「System76って聞いたことあるけど、どこの国のメーカーなんだろう?海外製品だし、本当に信頼できるのかな」——そんな疑問を持ったあなたに向けて、この記事ではSystem76の発祥国・企業概要から代表製品の特徴、日本から購入する際の注意点まで一気に解説します。System76はアメリカ・コロラド州デンバーを拠点とするLinux専門のPCメーカーで、2005年の創業以来、世界中のエンジニアや開発者に支持されてきた実力派ブランドです。この記事を読めば、System76がどんな会社で、なぜLinuxコミュニティに評価されているのかがしっかり理解できます。

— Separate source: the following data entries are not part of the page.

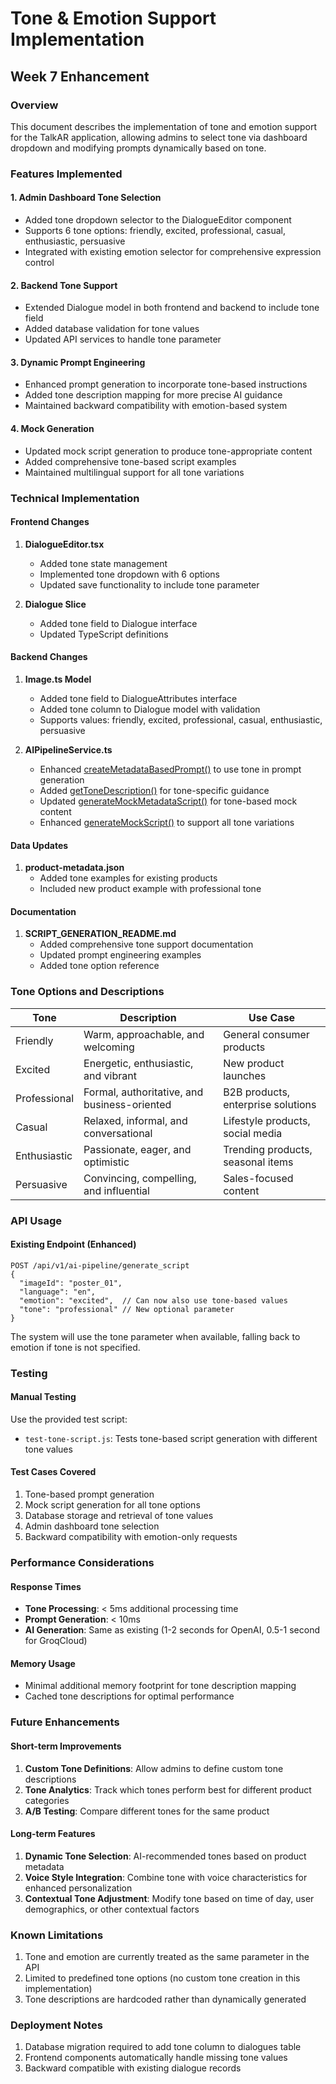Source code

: # Tone & Emotion Support Implementation

## Week 7 Enhancement

### Overview

This document describes the implementation of tone and emotion support for the TalkAR application, allowing admins to select tone via dashboard dropdown and modifying prompts dynamically based on tone.

### Features Implemented

#### 1. Admin Dashboard Tone Selection

- Added tone dropdown selector to the DialogueEditor component
- Supports 6 tone options: friendly, excited, professional, casual, enthusiastic, persuasive
- Integrated with existing emotion selector for comprehensive expression control

#### 2. Backend Tone Support

- Extended Dialogue model in both frontend and backend to include tone field
- Added database validation for tone values
- Updated API services to handle tone parameter

#### 3. Dynamic Prompt Engineering

- Enhanced prompt generation to incorporate tone-based instructions
- Added tone description mapping for more precise AI guidance
- Maintained backward compatibility with emotion-based system

#### 4. Mock Generation

- Updated mock script generation to produce tone-appropriate content
- Added comprehensive tone-based script examples
- Maintained multilingual support for all tone variations

### Technical Implementation

#### Frontend Changes

1. **DialogueEditor.tsx**

   - Added tone state management
   - Implemented tone dropdown with 6 options
   - Updated save functionality to include tone parameter

2. **Dialogue Slice**
   - Added tone field to Dialogue interface
   - Updated TypeScript definitions

#### Backend Changes

1. **Image.ts Model**

   - Added tone field to DialogueAttributes interface
   - Added tone column to Dialogue model with validation
   - Supports values: friendly, excited, professional, casual, enthusiastic, persuasive

2. **AIPipelineService.ts**
   - Enhanced [createMetadataBasedPrompt()](file:///Users/ajitreddy/Engineering/Projets/TalkAR/TalkAR%20-/backend/src/services/aiPipelineService.ts#L343-L372) to use tone in prompt generation
   - Added [getToneDescription()](file:///Users/ajitreddy/Engineering/Projets/TalkAR/TalkAR%20-/backend/src/services/aiPipelineService.ts#L374-L384) for tone-specific guidance
   - Updated [generateMockMetadataScript()](file:///Users/ajitreddy/Engineering/Projets/TalkAR/TalkAR%20-/backend/src/services/aiPipelineService.ts#L386-L409) for tone-based mock content
   - Enhanced [generateMockScript()](file:///Users/ajitreddy/Engineering/Projets/TalkAR/TalkAR%20-/backend/src/services/aiPipelineService.ts#L1357-L1369) to support all tone variations

#### Data Updates

1. **product-metadata.json**
   - Added tone examples for existing products
   - Included new product example with professional tone

#### Documentation

1. **SCRIPT_GENERATION_README.md**
   - Added comprehensive tone support documentation
   - Updated prompt engineering examples
   - Added tone option reference

### Tone Options and Descriptions

| Tone         | Description                                  | Use Case                           |
| ------------ | -------------------------------------------- | ---------------------------------- |
| Friendly     | Warm, approachable, and welcoming            | General consumer products          |
| Excited      | Energetic, enthusiastic, and vibrant         | New product launches               |
| Professional | Formal, authoritative, and business-oriented | B2B products, enterprise solutions |
| Casual       | Relaxed, informal, and conversational        | Lifestyle products, social media   |
| Enthusiastic | Passionate, eager, and optimistic            | Trending products, seasonal items  |
| Persuasive   | Convincing, compelling, and influential      | Sales-focused content              |

### API Usage

#### Existing Endpoint (Enhanced)

```
POST /api/v1/ai-pipeline/generate_script
{
  "imageId": "poster_01",
  "language": "en",
  "emotion": "excited",  // Can now also use tone-based values
  "tone": "professional" // New optional parameter
}
```

The system will use the tone parameter when available, falling back to emotion if tone is not specified.

### Testing

#### Manual Testing

Use the provided test script:

- `test-tone-script.js`: Tests tone-based script generation with different tone values

#### Test Cases Covered

1. Tone-based prompt generation
2. Mock script generation for all tone options
3. Database storage and retrieval of tone values
4. Admin dashboard tone selection
5. Backward compatibility with emotion-only requests

### Performance Considerations

#### Response Times

- **Tone Processing**: < 5ms additional processing time
- **Prompt Generation**: < 10ms
- **AI Generation**: Same as existing (1-2 seconds for OpenAI, 0.5-1 second for GroqCloud)

#### Memory Usage

- Minimal additional memory footprint for tone description mapping
- Cached tone descriptions for optimal performance

### Future Enhancements

#### Short-term Improvements

1. **Custom Tone Definitions**: Allow admins to define custom tone descriptions
2. **Tone Analytics**: Track which tones perform best for different product categories
3. **A/B Testing**: Compare different tones for the same product

#### Long-term Features

1. **Dynamic Tone Selection**: AI-recommended tones based on product metadata
2. **Voice Style Integration**: Combine tone with voice characteristics for enhanced personalization
3. **Contextual Tone Adjustment**: Modify tone based on time of day, user demographics, or other contextual factors

### Known Limitations

1. Tone and emotion are currently treated as the same parameter in the API
2. Limited to predefined tone options (no custom tone creation in this implementation)
3. Tone descriptions are hardcoded rather than dynamically generated

### Deployment Notes

1. Database migration required to add tone column to dialogues table
2. Frontend components automatically handle missing tone values
3. Backward compatible with existing dialogue records
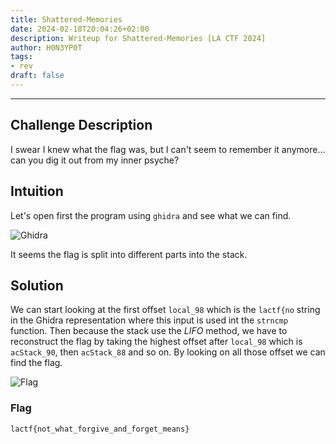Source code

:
 ```yaml
---
title: Shattered-Memories
date: 2024-02-18T20:04:26+02:00
description: Writeup for Shattered-Memories [LA CTF 2024]
author: H0N3YP0T
tags:
- rev
draft: false
---
```

___

## Challenge Description

I swear I knew what the flag was, but I can't seem to remember it anymore... can you dig it out from my inner psyche?

## Intuition

Let's open first the program using `ghidra` and see what we can find.

![Ghidra](/images/la_ctf_2024/stack.png)

It seems the flag is split into different parts into the stack.

## Solution

We can start looking at the first offset `local_98` which is the `lactf{no` string in the Ghidra representation where this input is used int the `strncmp` function. Then because the 
stack use the _LIFO_ method, we have to reconstruct the flag by taking the highest offset after `local_98` which is
`acStack_90`, then `acStack_88` and so on. By looking on all those offset we can find the flag.

![Flag](/images/la_ctf_2024/flag_memories.png)

### Flag

`lactf{not_what_forgive_and_forget_means}`

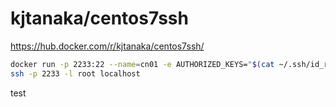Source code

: # kjtanaka/centos7ssh

https://hub.docker.com/r/kjtanaka/centos7ssh/

```bash
docker run -p 2233:22 --name=cn01 -e AUTHORIZED_KEYS="$(cat ~/.ssh/id_rsa.pub)" -dt kjtanaka/centos7ssh
ssh -p 2233 -l root localhost
```

test

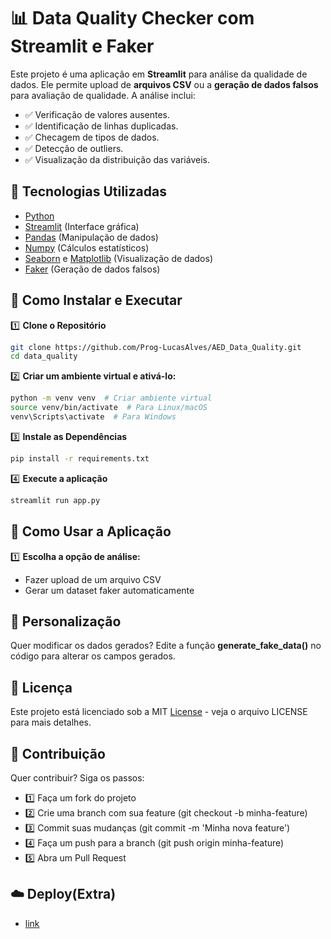 # 📊 Data Quality Checker com Streamlit e Faker

Este projeto é uma aplicação em **Streamlit** para análise da qualidade de dados. Ele permite upload de **arquivos CSV** ou a **geração de dados falsos** para avaliação de qualidade. A análise inclui:

- ✅ Verificação de valores ausentes.
- ✅ Identificação de linhas duplicadas.
- ✅ Checagem de tipos de dados.
- ✅ Detecção de outliers.
- ✅ Visualização da distribuição das variáveis.

## 🚀 Tecnologias Utilizadas

- [Python](https://www.python.org/)
- [Streamlit](https://streamlit.io/) (Interface gráfica)
- [Pandas](https://pandas.pydata.org/) (Manipulação de dados)
- [Numpy](https://numpy.org/) (Cálculos estatísticos)
- [Seaborn](https://seaborn.pydata.org/) e [Matplotlib](https://matplotlib.org/) (Visualização de dados)
- [Faker](https://faker.readthedocs.io/en/master/) (Geração de dados falsos)

## 📌 Como Instalar e Executar

1️⃣ **Clone o Repositório**

```bash
git clone https://github.com/Prog-LucasAlves/AED_Data_Quality.git
cd data_quality
```

2️⃣ **Criar um ambiente virtual e ativá-lo:**
```bash
python -m venv venv  # Criar ambiente virtual
source venv/bin/activate  # Para Linux/macOS
venv\Scripts\activate  # Para Windows
```

3️⃣ **Instale as Dependências**
```bash
pip install -r requirements.txt
```

4️⃣ **Execute a aplicação**
```bash
streamlit run app.py
```

## 🔹 Como Usar a Aplicação

1️⃣ **Escolha a opção de análise:**

- Fazer upload de um arquivo CSV
- Gerar um dataset faker automaticamente

## 🔧 Personalização

Quer modificar os dados gerados? Edite a função **generate_fake_data()** no código para alterar os campos gerados.

## 📜 Licença

Este projeto está licenciado sob a MIT [License](https://github.com/Prog-LucasAlves/AED_Data_Quality/blob/main/LICENSE) - veja o arquivo LICENSE para mais detalhes.

## 🤝 Contribuição

Quer contribuir? Siga os passos:

- 1️⃣ Faça um fork do projeto
- 2️⃣ Crie uma branch com sua feature (git checkout -b minha-feature)
- 3️⃣ Commit suas mudanças (git commit -m 'Minha nova feature')
- 4️⃣ Faça um push para a branch (git push origin minha-feature)
- 5️⃣ Abra um Pull Request

## ☁️ Deploy(Extra)

- [link](https://aed-data-quality.onrender.com/)
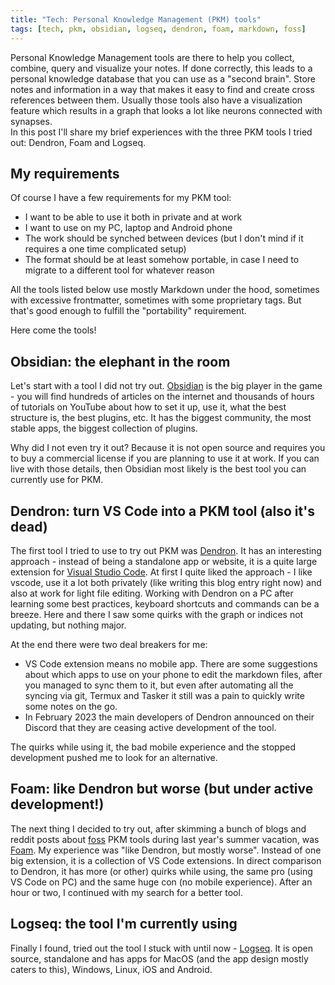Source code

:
 ```yaml
---
title: "Tech: Personal Knowledge Management (PKM) tools"
tags: [tech, pkm, obsidian, logseq, dendron, foam, markdown, foss]
---
```

Personal Knowledge Management tools are there to help you collect, combine, query and visualize your notes. If done correctly, this leads to a personal knowledge database that you can use as a "second brain". Store notes and information in a way that makes it easy to find and create cross references between them. Usually those tools also have a visualization feature which results in a graph that looks a lot like neurons connected with synapses.  
In this post I'll share my brief experiences with the three PKM tools I tried out: Dendron, Foam and Logseq.

## My requirements
Of course I have a few requirements for my PKM tool:
* I want to be able to use it both in private and at work
* I want to use on my PC, laptop and Android phone
* The work should be synched between devices (but I don't mind if it requires a one time complicated setup)
* The format should be at least somehow portable, in case I need to migrate to a different tool for whatever reason

All the tools listed below use mostly Markdown under the hood, sometimes with excessive frontmatter, sometimes with some proprietary tags. But that's good enough to fulfill the "portability" requirement.

Here come the tools!

## Obsidian: the elephant in the room
Let's start with a tool I did not try out. [Obsidian](https://obsidian.md/) is the big player in the game - you will find hundreds of articles on the internet and thousands of hours of tutorials on YouTube about how to set it up, use it, what the best structure is, the best plugins, etc. It has the biggest community, the most stable apps, the biggest collection of plugins.

Why did I not even try it out? Because it is not open source and requires you to buy a commercial license if you are planning to use it at work. If you can live with those details, then Obsidian most likely is the best tool you can currently use for PKM.

## Dendron: turn VS Code into a PKM tool (also it's dead)
The first tool I tried to use to try out PKM was [Dendron](https://www.dendron.so/). It has an interesting approach - instead of being a standalone app or website, it is a quite large extension for [Visual Studio Code](https://code.visualstudio.com/). At first I quite liked the approach - I like vscode, use it a lot both privately (like writing this blog entry right now) and also at work for light file editing. Working with Dendron on a PC after learning some best practices, keyboard shortcuts and commands can be a breeze. Here and there I saw some quirks with the graph or indices not updating, but nothing major.

At the end there were two deal breakers for me:
* VS Code extension means no mobile app. There are some suggestions about which apps to use on your phone to edit the markdown files, after you managed to sync them to it, but even after automating all the syncing via git, Termux and Tasker it still was a pain to quickly write some notes on the go.
* In February 2023 the main developers of Dendron announced on their Discord that they are ceasing active development of the tool.

The quirks while using it, the bad mobile experience and the stopped development pushed me to look for an alternative.

## Foam: like Dendron but worse (but under active development!)
The next thing I decided to try out, after skimming a bunch of blogs and reddit posts about [foss](https://en.wikipedia.org/wiki/Free_and_open-source_software) PKM tools during last year's summer vacation, was [Foam](https://foambubble.github.io/foam/). My experience was "like Dendron, but mostly worse". Instead of one big extension, it is a collection of VS Code extensions. In direct comparison to Dendron, it has more (or other) quirks while using, the same pro (using VS Code on PC) and the same huge con (no mobile experience). After an hour or two, I continued with my search for a better tool.

## Logseq: the tool I'm currently using
Finally I found, tried out the tool I stuck with until now - [Logseq](https://logseq.com/). It is open source, standalone and has apps for MacOS (and the app design mostly caters to this), Windows, Linux, iOS and Android.
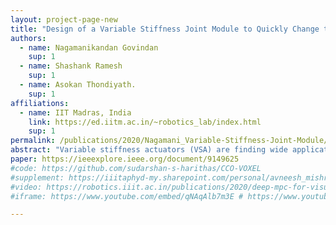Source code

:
 ```yaml
---
layout: project-page-new
title: "Design of a Variable Stiffness Joint Module to Quickly Change the Stiffness and to Reduce the Power Consumption"
authors:
  - name: Nagamanikandan Govindan
    sup: 1
  - name: Shashank Ramesh
    sup: 1
  - name: Asokan Thondiyath.
    sup: 1
affiliations:
  - name: IIT Madras, India
    link: https://ed.iitm.ac.in/~robotics_lab/index.html
    sup: 1
permalink: /publications/2020/Nagamani_Variable-Stiffness-Joint-Module/
abstract: "Variable stiffness actuators (VSA) are finding wide applications in robotics to enhance safety during interactions with stiff environments. Researchers have proposed various design architectures like antagonistic actuation, which requires both the motors to be powered simultaneously for varying the stiffness or equilibrium position. In this paper, the design of a novel joint module, named as variable stiffness joint module (VSJM), is proposed, which consists of a lead-screw arrangement for varying the stiffness range and a cam based mechanism to change the stiffness within the set range quickly. The cam profile has been synthesized to maximize the stiffness variation as well as to maintain the cam and cam follower in static equilibrium when the output link is in the equilibrium position. This was achieved by properly positioning and orienting the friction cones at the contact points. By mechanically compensating the moment due to unbalanced forces at the contact points, the continuous usage of stiffness motor has been eliminated, leading to reduced power consumption. Details of the proposed mechanism are presented along with the mathematical model for cam profile synthesis and static analysis. A simplified prototype of the proposed design has been fabricated to perform the experiments. A hammering-a-nail experiment has been conducted to show the capability of the mechanism, and the results are presented."
paper: https://ieeexplore.ieee.org/document/9149625
#code: https://github.com/sudarshan-s-harithas/CCO-VOXEL 
#supplement: https://iiitaphyd-my.sharepoint.com/personal/avneesh_mishra_research_iiit_ac_in/Documents/Forms/All.aspx?RootFolder=%2Fpersonal%2Favneesh%5Fmishra%5Fresearch%5Fiiit%5Fac%5Fin%2FDocuments%2FRRC%2FOpposing%20View%20Loop%20Closure%2FE2CNN%2FPresented%20Material%2FReF%20Paper&FolderCTID=0x012000A1AB309DA2EB7542856220193D0C0808
#video: https://robotics.iiit.ac.in/publications/2020/deep-mpc-for-visual-servoing/video.mp4
#iframe: https://www.youtube.com/embed/qNAqAlb7m3E # https://www.youtube.com/embed/jhjskX4FQwA

---
```

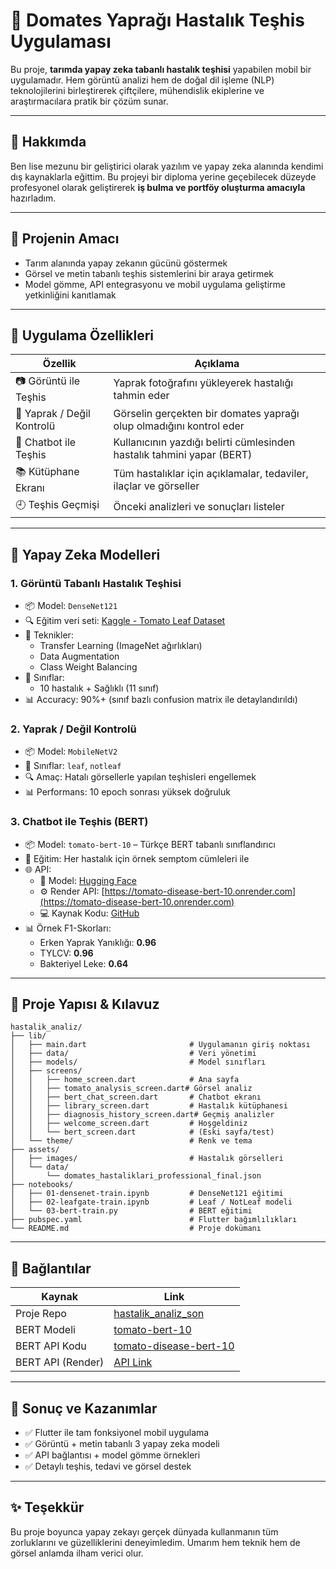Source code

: 
# 🍅 Domates Yaprağı Hastalık Teşhis Uygulaması

Bu proje, **tarımda yapay zeka tabanlı hastalık teşhisi** yapabilen mobil bir uygulamadır. Hem görüntü analizi hem de doğal dil işleme (NLP) teknolojilerini birleştirerek çiftçilere, mühendislik ekiplerine ve araştırmacılara pratik bir çözüm sunar.

---

## 👤 Hakkımda

Ben lise mezunu bir geliştirici olarak yazılım ve yapay zeka alanında kendimi dış kaynaklarla eğittim. Bu projeyi bir diploma yerine geçebilecek düzeyde profesyonel olarak geliştirerek **iş bulma ve portföy oluşturma amacıyla** hazırladım.

---

## 🎯 Projenin Amacı

- Tarım alanında yapay zekanın gücünü göstermek
- Görsel ve metin tabanlı teşhis sistemlerini bir araya getirmek
- Model gömme, API entegrasyonu ve mobil uygulama geliştirme yetkinliğini kanıtlamak

---

## 📱 Uygulama Özellikleri

| Özellik                       | Açıklama                                                                 |
|------------------------------|--------------------------------------------------------------------------|
| 📷 Görüntü ile Teşhis        | Yaprak fotoğrafını yükleyerek hastalığı tahmin eder                      |
| 🌿 Yaprak / Değil Kontrolü   | Görselin gerçekten bir domates yaprağı olup olmadığını kontrol eder      |
| 💬 Chatbot ile Teşhis        | Kullanıcının yazdığı belirti cümlesinden hastalık tahmini yapar (BERT)   |
| 📚 Kütüphane Ekranı          | Tüm hastalıklar için açıklamalar, tedaviler, ilaçlar ve görseller        |
| 🕘 Teşhis Geçmişi            | Önceki analizleri ve sonuçları listeler                                  |

---

## 🧠 Yapay Zeka Modelleri

### 1. Görüntü Tabanlı Hastalık Teşhisi
- 📦 Model: `DenseNet121`
- 🔍 Eğitim veri seti: [Kaggle - Tomato Leaf Dataset](https://www.kaggle.com/datasets/kaustubhb999/tomatoleaf)
- 🔧 Teknikler:
  - Transfer Learning (ImageNet ağırlıkları)
  - Data Augmentation
  - Class Weight Balancing
- 🎯 Sınıflar:
  - 10 hastalık + Sağlıklı (11 sınıf)
- 📊 Accuracy: 90%+ (sınıf bazlı confusion matrix ile detaylandırıldı)

### 2. Yaprak / Değil Kontrolü
- 📦 Model: `MobileNetV2`
- 🧪 Sınıflar: `leaf`, `notleaf`
- 🔍 Amaç: Hatalı görsellerle yapılan teşhisleri engellemek
- 📊 Performans: 10 epoch sonrası yüksek doğruluk

### 3. Chatbot ile Teşhis (BERT)
- 📦 Model: `tomato-bert-10` – Türkçe BERT tabanlı sınıflandırıcı
- 🔧 Eğitim: Her hastalık için örnek semptom cümleleri ile
- 🌐 API:  
  - 🤖 Model: [Hugging Face](https://huggingface.co/Kahsi13/tomato-bert-10)  
  - ⚙️ Render API: [https://tomato-disease-bert-10.onrender.com](https://tomato-disease-bert-10.onrender.com)  
  - 💻 Kaynak Kodu: [GitHub](https://github.com/kahsi13/tomato-disease-bert-10)
- 📊 Örnek F1-Skorları:
  - Erken Yaprak Yanıklığı: **0.96**
  - TYLCV: **0.96**
  - Bakteriyel Leke: **0.64**

---

## 📁 Proje Yapısı & Kılavuz

```
hastalik_analiz/
├── lib/
│   ├── main.dart                       # Uygulamanın giriş noktası
│   ├── data/                           # Veri yönetimi
│   ├── models/                         # Model sınıfları
│   ├── screens/
│   │   ├── home_screen.dart            # Ana sayfa
│   │   ├── tomato_analysis_screen.dart# Görsel analiz
│   │   ├── bert_chat_screen.dart       # Chatbot ekranı
│   │   ├── library_screen.dart         # Hastalık kütüphanesi
│   │   ├── diagnosis_history_screen.dart# Geçmiş analizler
│   │   ├── welcome_screen.dart         # Hoşgeldiniz
│   │   └── bert_screen.dart            # (Eski sayfa/test)
│   └── theme/                          # Renk ve tema
├── assets/
│   ├── images/                         # Hastalık görselleri
│   └── data/
│       └── domates_hastaliklari_professional_final.json
├── notebooks/
│   ├── 01-densenet-train.ipynb         # DenseNet121 eğitimi
│   ├── 02-leafgate-train.ipynb         # Leaf / NotLeaf modeli
│   └── 03-bert-train.py                # BERT eğitimi
├── pubspec.yaml                        # Flutter bağımlılıkları
└── README.md                           # Proje dokümanı
```

---

## 🔗 Bağlantılar

| Kaynak             | Link |
|--------------------|------|
| Proje Repo         | [hastalik_analiz_son](https://github.com/kahsi13/hastalik_analiz_son) |
| BERT Modeli        | [tomato-bert-10](https://huggingface.co/Kahsi13/tomato-bert-10) |
| BERT API Kodu      | [tomato-disease-bert-10](https://github.com/kahsi13/tomato-disease-bert-10) |
| BERT API (Render)  | [API Link](https://tomato-disease-bert-10.onrender.com) |

---

## 🧪 Sonuç ve Kazanımlar

- ✅ Flutter ile tam fonksiyonel mobil uygulama
- ✅ Görüntü + metin tabanlı 3 yapay zeka modeli
- ✅ API bağlantısı + model gömme örnekleri
- ✅ Detaylı teşhis, tedavi ve görsel destek

---

## ✨ Teşekkür

Bu proje boyunca yapay zekayı gerçek dünyada kullanmanın tüm zorluklarını ve güzelliklerini deneyimledim. Umarım hem teknik hem de görsel anlamda ilham verici olur.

System76はどこの国のメーカー?基本プロフィールを押さえる
「海外製品はどこの国のものか分からない」と感じている方は多いはずです。 まずはSystem76の基本的なプロフィールをしっかり確認しましょう。 ここを押さえるだけで、このブランドへの理解が一気に深まります。
アメリカ・コロラド州デンバーに本拠を置くLinux専門企業
System76はアメリカ合衆国コロラド州デンバーに本社を置くPCメーカーです。 日本では知名度がまだ高くありませんが、英語圏のLinuxコミュニティでは非常に有名なブランドです。
同社の最大の特徴は「Linuxだけに特化した」PCメーカーであるという点です。 WindowsマシンやmacOSマシンを作らず、最初からLinuxが動作することを前提に設計された製品のみを販売しています。
パソコンメーカーのほとんどはWindowsを前提に設計していますが、System76はその逆を行っています。 いわば「Linux専用の家電量販店」のような存在と考えると分かりやすいでしょう。
本社はデンバー市内の自社工場を兼ねた施設にあり、デスクトップPCの一部は実際にアメリカ国内で組み立てられています。 海外製品でありながら「アメリカ製造」という点が、品質に対する信頼感につながっています。
2005年創業——Linuxひと筋20年のブランド歴史
System76は2005年にカール・リッヒター(Carl Richter)によって設立されました。 設立当初からLinuxプリインストールのPCのみを販売するというコンセプトを掲げていました。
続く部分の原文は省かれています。